Sunday, February 27, 2011

Clearance

clearance, n

1. The action or process of removing or getting rid of something
2. Official authorization for something to proceed or take place.
3. Clear space allowed for a thing to move past or under another.

You probably think of clearance the way i used to, when I was told to turn off my personal device, or when I was installing some bookshelves. Or when a bookstore files for Capter 11.

Clearance has taken on much more importance for me since I joined the executive branch. It's the process for getting approval to release something in writing to the public: it could be a regulation, to be published in the Federal Register, explaining what we think Congress meant and how we're going to implement it, some sub-regulatory guidance explaining what we meant by the regulation, or it could be just a letter.

Clearance involves some list of people being given some amount of time to make comments on whatever I and my team have written. Some of the people on the list are up the chain of command, so that makes perfect sense. And the lawyers in the General Counsel's Office. And if it's a regulation, the Office of Management and Budget, part of the White House, that must approve all regulations.

Some of these reviewers are other people in the agency, some may be in other agencies. Many of them I've never heard of, and they've never heard of me; some likely know little to anything about the subject the're reviewing.
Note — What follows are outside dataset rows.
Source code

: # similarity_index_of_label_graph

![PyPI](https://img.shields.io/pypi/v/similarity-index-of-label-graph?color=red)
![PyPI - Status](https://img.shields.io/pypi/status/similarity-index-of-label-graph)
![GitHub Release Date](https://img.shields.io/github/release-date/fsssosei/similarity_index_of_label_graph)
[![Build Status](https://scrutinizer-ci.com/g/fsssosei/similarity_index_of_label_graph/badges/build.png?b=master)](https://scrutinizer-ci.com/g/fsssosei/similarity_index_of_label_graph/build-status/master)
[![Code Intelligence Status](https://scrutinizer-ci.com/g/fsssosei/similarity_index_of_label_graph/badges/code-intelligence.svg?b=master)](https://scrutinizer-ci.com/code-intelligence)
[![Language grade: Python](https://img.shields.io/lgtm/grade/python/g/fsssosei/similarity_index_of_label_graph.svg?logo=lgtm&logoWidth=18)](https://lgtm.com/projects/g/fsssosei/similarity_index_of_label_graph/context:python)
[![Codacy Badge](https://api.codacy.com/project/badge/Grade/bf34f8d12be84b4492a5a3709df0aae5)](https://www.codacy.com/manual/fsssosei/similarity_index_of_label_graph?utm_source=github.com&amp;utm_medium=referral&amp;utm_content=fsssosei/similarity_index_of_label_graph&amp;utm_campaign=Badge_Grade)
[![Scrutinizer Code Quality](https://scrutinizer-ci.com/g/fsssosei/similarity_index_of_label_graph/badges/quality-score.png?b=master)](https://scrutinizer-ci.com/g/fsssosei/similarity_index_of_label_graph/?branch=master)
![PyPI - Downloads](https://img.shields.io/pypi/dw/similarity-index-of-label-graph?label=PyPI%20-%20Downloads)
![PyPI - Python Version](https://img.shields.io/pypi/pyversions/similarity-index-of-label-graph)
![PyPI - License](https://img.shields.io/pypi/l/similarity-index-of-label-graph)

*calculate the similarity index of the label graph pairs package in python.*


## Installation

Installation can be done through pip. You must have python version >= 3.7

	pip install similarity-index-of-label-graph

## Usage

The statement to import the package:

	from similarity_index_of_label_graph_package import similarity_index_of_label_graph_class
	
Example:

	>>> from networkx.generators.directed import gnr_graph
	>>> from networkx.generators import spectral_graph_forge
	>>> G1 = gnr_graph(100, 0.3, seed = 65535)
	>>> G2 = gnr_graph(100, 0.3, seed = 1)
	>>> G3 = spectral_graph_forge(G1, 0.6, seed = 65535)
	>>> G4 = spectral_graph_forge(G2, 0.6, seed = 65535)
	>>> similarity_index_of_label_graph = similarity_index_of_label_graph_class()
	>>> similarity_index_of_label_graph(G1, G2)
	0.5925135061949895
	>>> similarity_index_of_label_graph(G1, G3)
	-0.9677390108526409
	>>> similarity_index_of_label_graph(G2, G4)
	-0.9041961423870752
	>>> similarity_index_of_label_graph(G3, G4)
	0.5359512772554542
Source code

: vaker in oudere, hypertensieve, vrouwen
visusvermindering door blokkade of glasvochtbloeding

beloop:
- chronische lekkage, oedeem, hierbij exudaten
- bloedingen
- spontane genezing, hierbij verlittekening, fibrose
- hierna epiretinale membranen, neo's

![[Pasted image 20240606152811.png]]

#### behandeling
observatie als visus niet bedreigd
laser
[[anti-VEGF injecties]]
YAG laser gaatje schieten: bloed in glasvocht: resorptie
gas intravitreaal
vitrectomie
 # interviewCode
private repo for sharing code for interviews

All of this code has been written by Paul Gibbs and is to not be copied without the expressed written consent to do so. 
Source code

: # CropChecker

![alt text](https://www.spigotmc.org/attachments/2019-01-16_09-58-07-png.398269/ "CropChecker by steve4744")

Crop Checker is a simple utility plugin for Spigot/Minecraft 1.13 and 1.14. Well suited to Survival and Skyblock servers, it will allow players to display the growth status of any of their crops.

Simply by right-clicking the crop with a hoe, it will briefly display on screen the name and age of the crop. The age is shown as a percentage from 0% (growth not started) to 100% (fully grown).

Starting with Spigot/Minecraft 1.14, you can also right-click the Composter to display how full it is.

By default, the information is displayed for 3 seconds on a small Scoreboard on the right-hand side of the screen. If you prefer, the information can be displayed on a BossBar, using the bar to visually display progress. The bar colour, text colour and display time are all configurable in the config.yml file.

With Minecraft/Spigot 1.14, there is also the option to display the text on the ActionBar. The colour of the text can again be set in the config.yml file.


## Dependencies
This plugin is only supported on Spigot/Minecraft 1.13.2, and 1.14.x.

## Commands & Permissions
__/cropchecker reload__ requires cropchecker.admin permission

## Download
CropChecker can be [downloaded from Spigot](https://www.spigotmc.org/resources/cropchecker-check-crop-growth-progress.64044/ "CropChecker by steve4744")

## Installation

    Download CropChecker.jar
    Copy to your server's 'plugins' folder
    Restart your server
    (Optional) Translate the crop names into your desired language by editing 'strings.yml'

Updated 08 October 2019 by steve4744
It's easy to chalk this up just to bureaucracy, and it's also easy to chafe at the delay it causes. But I have come to appreciate the fact that something I do might have an unexpected impact on something that others in the Federal government are doing, and that of course I know nothing about. So we understand why the process is needed. And when we can, we plan our work with a timeline that takes account of the additional time that will be needed. And the system works pretty well. Which doesn't mean we can't grumble a bit now and then.